Stack-allocated objects vs. GC

From: Lawrence G. Mayka
Subject: Stack-allocated objects vs. GC
Date: Tue, 02 Aug 1994 16:39:22 +0000
Message-ID: <LGM.94Aug2113922@polaris.ih.att.com>

The DYNAMIC-EXTENT declaration in ANSI Common Lisp is basically a
promise from the programmer that any object(s) bound to the declared
variable or function name will not be accessible (i.e., they will be
"thrown away" rather than saved anywhere, and are hence safely
reclaimable) outside the declaration's dynamic scope.

But now let's say that I have written a DYNAMIC-EXTENT declaration of
FOO.  Within the dynamic scope of that declaration I store the value
of FOO into a cons cell (or other heap-allocated object).  I remain
within this dynamic scope so long that the cons cell gets promoted to
an older generation.  (Assume a generational garbage collector.)
Still within this dynamic scope, I discard the cons cell (but without
nulling out its reference to FOO's object).  I now leave the
DYNAMIC-EXTENT's dynamic scope.  At a later time, the generational
garbage collector, while collecting a young generation and therefore
examining older generations for old-to-new references, encounters the
cons cell I discarded earlier, and examines the cell's reference to
the location that earlier held FOO's object.

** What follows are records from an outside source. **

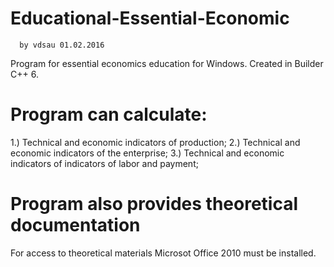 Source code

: # Educational-Essential-Economic
      by vdsau 01.02.2016
Program for essential economics education for Windows.
Created in Builder C++ 6.

# Program can calculate:

  1.) Technical and economic indicators of production;
  2.) Technical and economic indicators of the enterprise;
  3.) Technical and economic indicators of indicators of labor and payment;
  
# Program also provides theoretical documentation
  For access to theoretical materials Microsot Office 2010 must be installed.
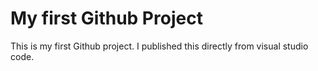 # My first Github Project
This is my first Github project. I published this directly from visual studio code. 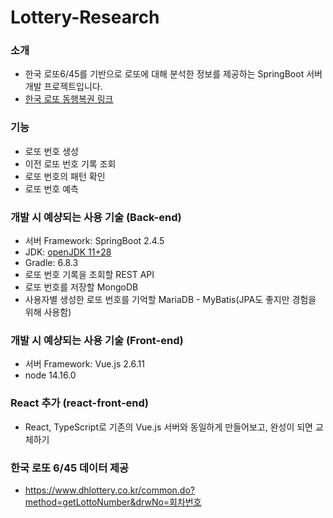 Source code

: # Lottery-Research

### 소개
- 한국 로또6/45를 기반으로 로또에 대해 분석한 정보를 제공하는 SpringBoot 서버 개발 프로젝트입니다.
- [한국 로또 동행복권 링크](https://dhlottery.co.kr/common.do?method=main)

### 기능
- 로또 번호 생성
- 이전 로또 번호 기록 조회
- 로또 번호의 패턴 확인
- 로또 번호 예측

### 개발 시 예샹되는 사용 기술 (Back-end)
- 서버 Framework: SpringBoot 2.4.5
- JDK: [openJDK 11+28](https://jdk.java.net/java-se-ri/11)
- Gradle: 6.8.3
- 로또 번호 기록을 조회할 REST API
- 로또 번호를 저장할 MongoDB
- 사용자별 생성한 로또 번호를 기억할 MariaDB - MyBatis(JPA도 좋지만 경험을 위해 사용함)

### 개발 시 예샹되는 사용 기술 (Front-end)
- 서버 Framework: Vue.js 2.6.11
- node 14.16.0

### React 추가 (react-front-end)
- React, TypeScript로 기존의 Vue.js 서버와 동일하게 만들어보고, 완성이 되면 교체하기

### 한국 로또 6/45 데이터 제공
- https://www.dhlottery.co.kr/common.do?method=getLottoNumber&drwNo=회차번호

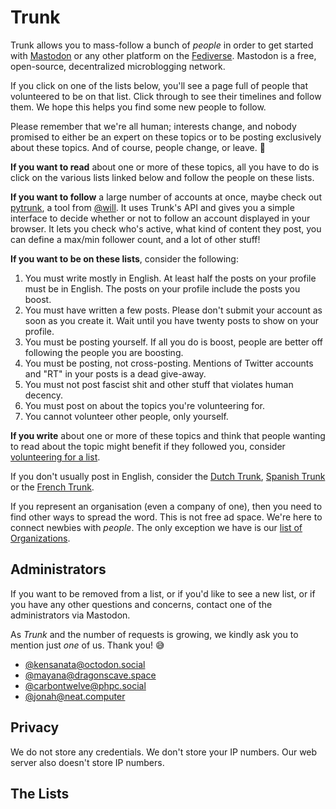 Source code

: # Trunk

Trunk allows you to mass-follow a bunch of *people* in order to get
started with [Mastodon](https://joinmastodon.org/) or any other
platform on the [Fediverse](https://en.wikipedia.org/wiki/Fediverse).
Mastodon is a free, open-source, decentralized microblogging network.

If you click on one of the lists below, you'll see a page full of people that volunteered to be on that list. Click through to see their timelines and follow them. We hope this helps you find some new people to follow.

Please remember that we're all human; interests change, and nobody promised to either be an expert on these topics or to be posting exclusively about these topics. And of course, people change, or leave. 🙂

**If you want to read** about one or more of these topics, all you
have to do is click on the various lists linked below and follow the
people on these lists.

**If you want to follow** a large number of accounts at once, maybe check out [pytrunk](https://github.com/lots-of-things/pytrunk), a tool from [@will](https://fosstodon.org/@bonkerfield). It uses Trunk's API and gives you a simple interface to decide whether or not to follow an account displayed in your browser. It lets you check who's active, what kind of content they post, you can define a max/min follower count, and a lot of other stuff!

**If you want to be on these lists**, consider the following:

1. You must write mostly in English. At least half the posts on your profile must be in English. The posts on your profile include the posts you boost.
2. You must have written a few posts. Please don't submit your account as soon as you create it. Wait until you have twenty posts to show on your profile.
3. You must be posting yourself. If all you do is boost, people are better off following the people you are boosting.
4. You must be posting, not cross-posting. Mentions of Twitter accounts and "RT" in your posts is a dead give-away.
5. You must not post fascist shit and other stuff that violates human decency.
6. You must post on about the topics you're volunteering for.
7. You cannot volunteer other people, only yourself.

**If you write** about one or more of these topics and think that
people wanting to read about the topic might benefit if they followed
you, consider [volunteering for a list](/trunk/request).

If you don't usually post in English, consider the [Dutch Trunk](https://trunk-mastodon.nl/), [Spanish Trunk](https://trunkesp.chilemasto.casa/) or the [French Trunk](https://trunk.whidou.fr/).

If you represent an organisation (even a company of one), then you need to find other ways to spread the word. This is not free ad space. We're here to connect newbies with *people*. The only exception we have is our [list of Organizations](https://communitywiki.org/trunk/grab/Organisations).

## Administrators

If you want to be removed from a list, or if you'd like to see a new
list, or if you have any other questions and concerns, contact one of
the administrators via Mastodon.

As *Trunk* and the number of requests is growing, we kindly
ask you to mention just *one* of us. Thank you! 😅

- [@kensanata@octodon.social](https://octodon.social/@kensanata)
- [@mayana@dragonscave.space](https://dragonscave.space/@mayana)
- [@carbontwelve@phpc.social](https://phpc.social/@carbontwelve)
- [@jonah@neat.computer](https://mastodon.neat.computer/@jonah)

## Privacy

We do not store any credentials. We don't store your IP numbers.
Our web server also doesn't store IP numbers.

## The Lists
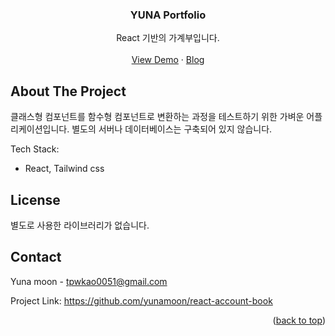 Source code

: 

<div align="center">
  <h3 align="center">YUNA Portfolio</h3>

  <p align="center">
    React 기반의 가계부입니다.
    <br />
    <br />
    <a href="https://yunamoon.github.io/react-account-book/">View Demo</a>
    ·
    <a href="https://yunamoon.gitbook.io/yuna-react/">Blog</a>
  </p>
</div>


<!-- ABOUT THE PROJECT -->
## About The Project

클래스형 컴포넌트를 함수형 컴포넌트로 변환하는 과정을 테스트하기 위한 가벼운 어플리케이션입니다.
별도의 서버나 데이터베이스는 구축되어 있지 않습니다.

Tech Stack:
* React, Tailwind css

<!-- LICENSE -->
## License

별도로 사용한 라이브러리가 없습니다.


<!-- CONTACT -->
## Contact

Yuna moon - tpwkao0051@gmail.com

Project Link: https://github.com/yunamoon/react-account-book

<p align="right">(<a href="#readme-top">back to top</a>)</p>



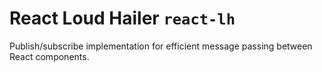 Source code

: # React Loud Hailer `react-lh`

Publish/subscribe implementation for efficient message passing between React components.

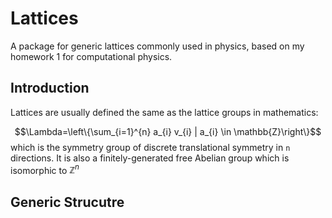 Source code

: # Lattices
A package for generic lattices commonly used in physics, based on my homework 1 for computational physics.

## Introduction
Lattices are usually defined the same as the lattice groups in mathematics:

$$\Lambda=\left\{\sum_{i=1}^{n} a_{i} v_{i} | a_{i} \in \mathbb{Z}\right\}$$
which is the symmetry group of discrete translational symmetry in `n` directions. It is also a finitely-generated free Abelian group which is isomorphic to $\mathbb{Z}^n$

## Generic Strucutre
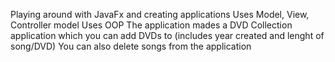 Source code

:Playing around with JavaFx and creating applications
Uses Model, View, Controller model
Uses OOP
The application mades a DVD Collection application which you can add DVDs to (includes year created and lenght of song/DVD)
You can also delete songs from the application
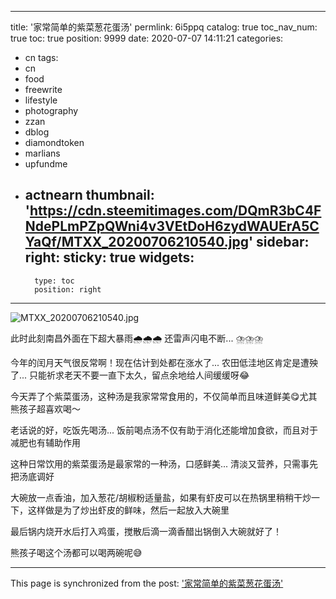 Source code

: 
---
title: '家常简单的紫菜葱花蛋汤'
permlink: 6i5ppq
catalog: true
toc_nav_num: true
toc: true
position: 9999
date: 2020-07-07 14:11:21
categories:
- cn
tags:
- cn
- food
- freewrite
- lifestyle
- photography
- zzan
- dblog
- diamondtoken
- marlians
- upfundme
- actnearn
thumbnail: 'https://cdn.steemitimages.com/DQmR3bC4FNdePLmPZpQWni4v3VEtDoH6zydWAUErA5CYaQf/MTXX_20200706210540.jpg'
sidebar:
    right:
        sticky: true
widgets:
    -
        type: toc
        position: right
---


![MTXX_20200706210540.jpg](https://cdn.steemitimages.com/DQmR3bC4FNdePLmPZpQWni4v3VEtDoH6zydWAUErA5CYaQf/MTXX_20200706210540.jpg)


此时此刻南昌外面在下超大暴雨🌧🌧🌧
还雷声闪电不断... ⛈⛈⛈


今年的闰月天气很反常啊！现在估计到处都在涨水了... 农田低洼地区肯定是遭殃了... 只能祈求老天不要一直下太久，留点余地给人间缓缓呀😂


今天弄了个紫菜蛋汤，这种汤是我家常常食用的，不仅简单而且味道鲜美😋尤其熊孩子超喜欢喝～


老话说的好，吃饭先喝汤... 饭前喝点汤不仅有助于消化还能增加食欲，而且对于减肥也有辅助作用


这种日常饮用的紫菜蛋汤是最家常的一种汤，口感鲜美... 清淡又营养，只需事先把汤底调好


大碗放一点香油，加入葱花/胡椒粉适量盐，如果有虾皮可以在热锅里稍稍干炒一下，这样做是为了炒出虾皮的鲜味，然后一起放入大碗里


最后锅内烧开水后打入鸡蛋，搅散后滴一滴香醋出锅倒入大碗就好了！


熊孩子喝这个汤都可以喝两碗呢😅

- - -

This page is synchronized from the post: ['家常简单的紫菜葱花蛋汤'](https://steemit.com/@annepink/6i5ppq)
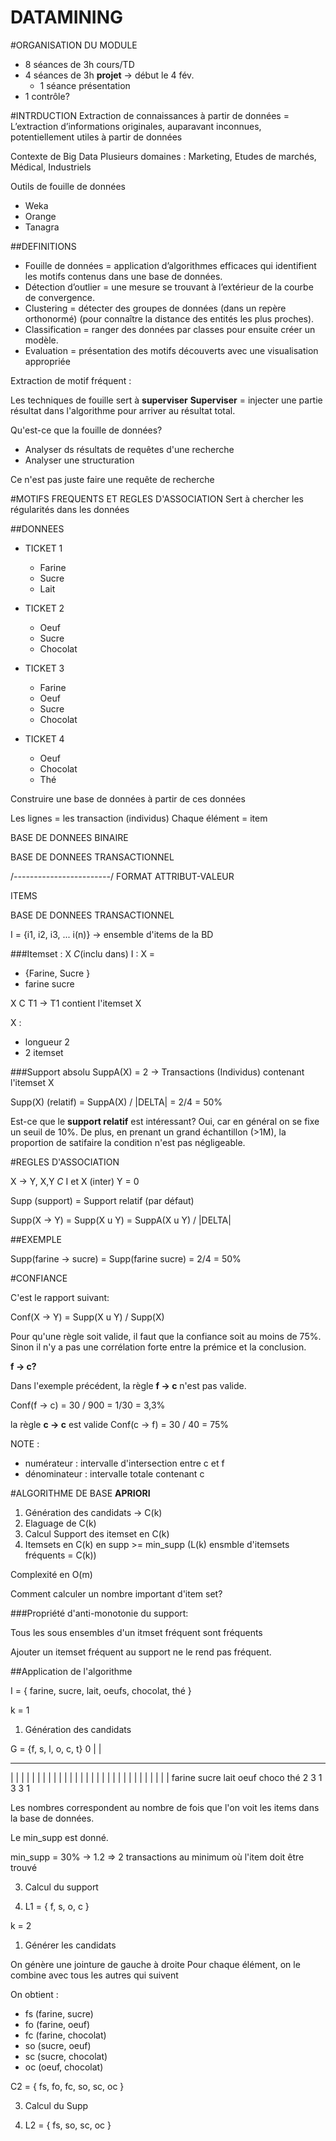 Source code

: DATAMINING
==========

#ORGANISATION DU MODULE

* 8 séances de 3h cours/TD
* 4 séances de 3h **projet** -> début le 4 fév.
  * 1 séance présentation
* 1 contrôle?


#INTRDUCTION
Extraction de connaissances à partir de données = L’extraction d’informations originales, auparavant inconnues, potentiellement utiles à partir de données

Contexte de Big Data
Plusieurs domaines : Marketing, Etudes de marchés, Médical, Industriels

Outils de fouille de données

*	Weka
*	Orange
*	Tanagra

##DEFINITIONS

* Fouille de données = application d’algorithmes efficaces qui identifient les motifs contenus dans une base de données.
* Détection d’outlier = une mesure se trouvant à l’extérieur de la courbe de convergence.
* Clustering = détecter des groupes de données (dans un repère orthonormé) (pour connaître la distance des entités les plus proches).
* Classification = ranger des données par classes pour ensuite créer un modèle.
* Evaluation = présentation des motifs découverts avec une visualisation appropriée

Extraction de motif fréquent :
<!--
      |  A1 |  A2 |  An |
---------------------------
  I1  |     |     |     |
---------------------------
  I2  |     |     |     |     => A1 = V11 & A2 + V32
---------------------------
  ... |     |     |     |
---------------------------
  In  |     |     |     |
-->

Les techniques de fouille sert à **superviser**
**Superviser** = injecter une partie résultat dans l'algorithme pour arriver au résultat total.

Qu'est-ce que la fouille de données?
* Analyser ds résultats de requêtes d'une recherche
* Analyser une structuration

Ce n'est pas juste faire une requête de recherche


#MOTIFS FREQUENTS ET REGLES D'ASSOCIATION
Sert à chercher les régularités dans les données

##DONNEES

* TICKET 1
  * Farine
  * Sucre
  * Lait

* TICKET 2
  * Oeuf
  * Sucre
  * Chocolat

* TICKET 3
  * Farine
  * Oeuf
  * Sucre
  * Chocolat

* TICKET 4
  * Oeuf
  * Chocolat
  * Thé

Construire une base de données à partir de ces données

Les lignes = les transaction (individus)
Chaque élément = item


BASE DE DONNEES BINAIRE

<!--
        |farine |sucre|lait  |oeuf  |chocolat| thé  |
--------------------------------------------------------
  T1    |  1    |  1  |   1  |   0  |  0     |   0  |
--------------------------------------------------------
  T2    |   0   |  1  |  0   |  1   |    1   |   0   |  
--------------------------------------------------------
  T3    |   1   |  1  |   0  |   1  |   1    |   0   |  
--------------------------------------------------------
  T4    |   0   |  0  |  0   |  1   |  1     |   1   |  
--------------------------------------------------------
-->

BASE DE DONNEES TRANSACTIONNEL
<!--
--------------------------------------------------------
  T1    |farine |sucre      |lait  
--------------------------------------------------------
  T2    |oeuf   |sucre      |chocolat |
--------------------------------------------------------
  T3    |farine |oeuf       |sucre    |chocolat|
--------------------------------------------------------
  T4    |oeuf   |chocolat   |thé      |
--------------------------------------------------------
-->

/*------------------------*/
FORMAT ATTRIBUT-VALEUR
<!--
      | VOITURE | COULEUR
--------------------------------------------------------
P1    |C2       |rouge
--------------------------------------------------------
P2    |Clio     |vert
--------------------------------------------------------
P3    |BMW      |rouge
--------------------------------------------------------
-->

ITEMS
<!--
------------------------------
voiture = C2
------------------------------
voiture = Clio
------------------------------
voiture = BMW
------------------------------
couleur = rouge
------------------------------
couleur = vert
------------------------------
-->

BASE DE DONNEES TRANSACTIONNEL
<!--
      | item
--------------------------------------------------------
P1    |voiture = C2       |couleur = rouge
--------------------------------------------------------
P2    |voiture = Clio     |couleur = vert
--------------------------------------------------------
P3    |voiture = BMW      |couleur = rouge
--------------------------------------------------------
-->

I = {i1, i2, i3, ... i(n)} -> ensemble d'items de la BD

###Itemset : X _C_(inclu dans) I :
X =
* {Farine, Sucre }
* farine sucre

X C T1 -> T1 contient l'itemset X

X :
* longueur 2
* 2 itemset

###Support absolu
SuppA(X) = 2  -> Transactions (Individus) contenant l'itemset X

Supp(X) (relatif) = SuppA(X) / |DELTA| = 2/4 = 50%

Est-ce que le **support relatif** est intéressant?
Oui, car en général on se fixe un seuil de 10%.
De plus, en prenant un grand échantillon (>1M), la proportion de satifaire la condition n'est pas négligeable.


#REGLES D'ASSOCIATION

X -> Y, X,Y _C_ I et X (inter) Y = 0

Supp (support) = Support relatif (par défaut)

Supp(X -> Y) = Supp(X u Y) = SuppA(X u Y) / |DELTA|


##EXEMPLE

<!--
--------------------------------------------------------
T1    |farine |sucre      |lait  
--------------------------------------------------------
T2    |oeuf   |sucre      |chocolat |
--------------------------------------------------------
T3    |farine |oeuf       |sucre    |chocolat|
--------------------------------------------------------
T4    |oeuf   |chocolat   |thé      |
--------------------------------------------------------
-->

Supp(farine -> sucre) = Supp(farine sucre) = 2/4 = 50%


#CONFIANCE

C'est le rapport suivant:

Conf(X -> Y) = Supp(X u Y) / Supp(X)

Pour qu'une règle soit valide, il faut que la confiance soit au moins de 75%.
Sinon il n'y a pas une corrélation forte entre la prémice et la conclusion.

<!--
TRANSACTIONS  |
--------------------------------------------------------
              |f
              |f
              |
              |
870t {        |
              |
              |
              |                           c   ^
              |                           .   |
              |                           .   |
              |f                          c   | 30t
900t          |-----------------------------------------
              |                           .   |
              |                           c   |10t
              |
              |
              |
1000t         |
--------------------------------------------------------
-->

**f -> c?**

Dans l'exemple précédent, la règle **f -> c** n'est pas valide.

Conf(f -> c) = 30 / 900 = 1/30 = 3,3%

la règle **c -> c** est valide
Conf(c -> f) = 30 / 40 = 75%

NOTE :

* numérateur    : intervalle d'intersection entre c et f
* dénominateur  : intervalle totale contenant c


#ALGORITHME DE BASE **APRIORI**

1. Génération des candidats -> C(k)
2. Elaguage de C(k)
3. Calcul Support des itemset en C(k)
4. Itemsets en C(k) en supp >= min_supp (L(k) ensmble d'itemsets fréquents = C(k))

Complexité en O(m)

Comment calculer un nombre important d'item set?

###Propriété d'anti-monotonie du support:

Tous les sous ensembles d'un itmset fréquent sont fréquents

Ajouter un itemset fréquent au support ne le rend pas fréquent.

##Application de l'algorithme

I = { farine, sucre, lait, oeufs, chocolat, thé }

k = 1

1. Génération des candidats

G = {f, s, l, o, c, t}
                0
                |
                |
  ______________________________
  |       |    |     |    |     |
  |       |    |     |    |     |
  |       |    |     |    |     |
  |       |    |     |    |     |
  |       |    |     |    |     |
farine  sucre lait oeuf choco thé
  2       3     1   3     3     1

Les nombres correspondent au nombre de fois que l'on voit les items dans la base de données.

Le min_supp est donné.

min_supp = 30% -> 1.2 => 2 transactions au minimum où l'item doit être trouvé

3. Calcul du support

4. L1 = { f, s, o, c }

k = 2

1. Générer les candidats

On génère une jointure de gauche à droite
Pour chaque élément, on le combine avec tous les autres qui suivent

On obtient :

* fs (farine, sucre)
* fo (farine, oeuf)
* fc (farine, chocolat)
* so (sucre, oeuf)
* sc (sucre, chocolat)
* oc (oeuf, chocolat)

C2 = { fs, fo, fc, so, sc, oc }

3. Calcul du Supp

4. L2 = { fs, so, sc, oc }
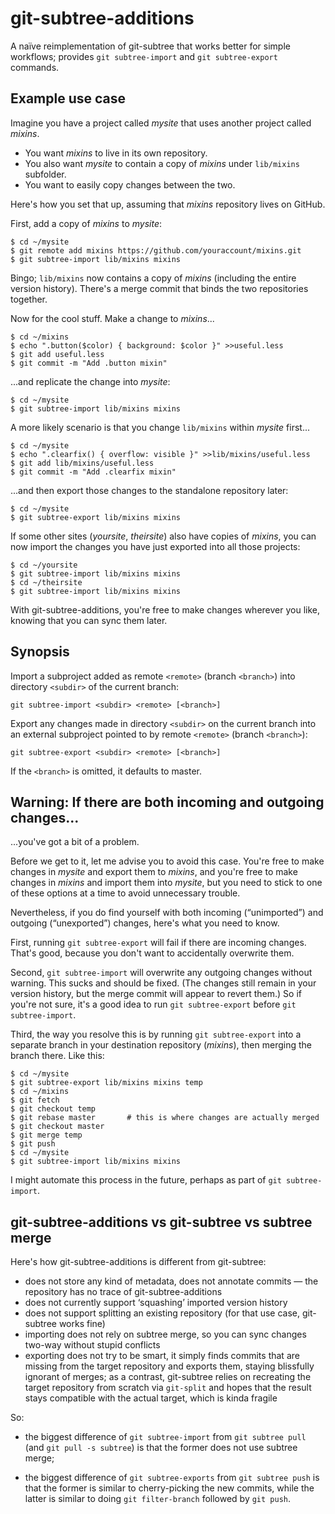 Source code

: # git-subtree-additions

A naïve reimplementation of git-subtree that works better for simple workflows; provides `git subtree-import` and `git subtree-export` commands.


## Example use case

Imagine you have a project called _mysite_ that uses another project called _mixins_.

* You want _mixins_ to live in its own repository.
* You also want _mysite_ to contain a copy of _mixins_ under `lib/mixins` subfolder.
* You want to easily copy changes between the two.

Here's how you set that up, assuming that _mixins_ repository lives on GitHub.

First, add a copy of _mixins_ to _mysite_:

    $ cd ~/mysite
    $ git remote add mixins https://github.com/youraccount/mixins.git
    $ git subtree-import lib/mixins mixins

Bingo; `lib/mixins` now contains a copy of _mixins_ (including the entire version history). There's a merge commit that binds the two repositories together.

Now for the cool stuff. Make a change to _mixins_...

    $ cd ~/mixins
    $ echo ".button($color) { background: $color }" >>useful.less
    $ git add useful.less
    $ git commit -m "Add .button mixin"

 ...and replicate the change into _mysite_:

    $ cd ~/mysite
    $ git subtree-import lib/mixins mixins

A more likely scenario is that you change `lib/mixins` within _mysite_ first...

    $ cd ~/mysite
    $ echo ".clearfix() { overflow: visible }" >>lib/mixins/useful.less
    $ git add lib/mixins/useful.less
    $ git commit -m "Add .clearfix mixin"

...and then export those changes to the standalone repository later:

    $ cd ~/mysite
    $ git subtree-export lib/mixins mixins

If some other sites (_yoursite_, _theirsite_) also have copies of _mixins_, you can now import the changes you have just exported into all those projects:

    $ cd ~/yoursite
    $ git subtree-import lib/mixins mixins
    $ cd ~/theirsite
    $ git subtree-import lib/mixins mixins

With git-subtree-additions, you're free to make changes wherever you like, knowing that you can sync them later.


## Synopsis

Import a subproject added as remote `<remote>` (branch `<branch>`) into directory `<subdir>` of the current branch:

    git subtree-import <subdir> <remote> [<branch>]

Export any changes made in directory `<subdir>` on the current branch into an external subproject pointed to by remote `<remote>` (branch `<branch>`):

    git subtree-export <subdir> <remote> [<branch>]

If the `<branch>` is omitted, it defaults to master.


## Warning: If there are both incoming and outgoing changes...

...you've got a bit of a problem.

Before we get to it, let me advise you to avoid this case. You're free to make changes in _mysite_ and export them to _mixins_, and you're free to make changes in _mixins_ and import them into _mysite_, but you need to stick to one of these options at a time to avoid unnecessary trouble.

Nevertheless, if you do find yourself with both incoming (“unimported”) and outgoing (“unexported”) changes, here's what you need to know.

First, running `git subtree-export` will fail if there are incoming changes. That's good, because you don't want to accidentally overwrite them.

Second, `git subtree-import` will overwrite any outgoing changes without warning. This sucks and should be fixed. (The changes still remain in your version history, but the merge commit will appear to revert them.) So if you're not sure, it's a good idea to run `git subtree-export` before `git subtree-import`.

Third, the way you resolve this is by running `git subtree-export` into a separate branch in your destination repository (_mixins_), then merging the branch there. Like this:

    $ cd ~/mysite
    $ git subtree-export lib/mixins mixins temp
    $ cd ~/mixins
    $ git fetch
    $ git checkout temp
    $ git rebase master       # this is where changes are actually merged
    $ git checkout master
    $ git merge temp
    $ git push
    $ cd ~/mysite
    $ git subtree-import lib/mixins mixins

I might automate this process in the future, perhaps as part of `git subtree-import`.


## git-subtree-additions vs git-subtree vs subtree merge

Here's how git-subtree-additions is different from git-subtree:

* does not store any kind of metadata, does not annotate commits — the repository has no trace of git-subtree-additions
* does not currently support ‘squashing’ imported version history
* does not support splitting an existing repository (for that use case, git-subtree works fine)
* importing does not rely on subtree merge, so you can sync changes two-way without stupid conflicts
* exporting does not try to be smart, it simply finds commits that are missing from the target repository and exports them, staying blissfully ignorant of merges; as a contrast, git-subtree relies on recreating the target repository from scratch via `git-split` and hopes that the result stays compatible with the actual target, which is kinda fragile

So:

* the biggest difference of `git subtree-import` from `git subtree pull` (and `git pull -s subtree`) is that the former does not use subtree merge;

* the biggest difference of `git subtree-exports` from `git subtree push` is that the former is similar to cherry-picking the new commits, while the latter is similar to doing `git filter-branch` followed by `git push`.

If FOO's object was on the stack, that location could now contain
arbitrary gibberish.  If stacks happen to be arbitrarily relocatable
in this particular implementation, that location could now be the
address of the beginning or middle of a heap-allocated object.  The
garbage collector could theoretically check all such references to
ensure that they don't point into a region of memory that could ever
have housed a process's stack, but is it required to make this
(perhaps expensive) check?  And couldn't that loophole potentially
leave around a lot of garbage objects, simply because those objects
refer to locations that at some earlier time were on a stack?  If so,
DYNAMIC-EXTENT may often--depending on the GC implementation--be more
expensive than it's worth.  On the other hand, if the garbage
collector can assume that the programmer will never ever store a
reference to a DYNAMIC-EXTENT object into a heap-allocated object,
then DYNAMIC-EXTENT is far more dangerous, and consequently less
generally useful, than some of us have previously thought.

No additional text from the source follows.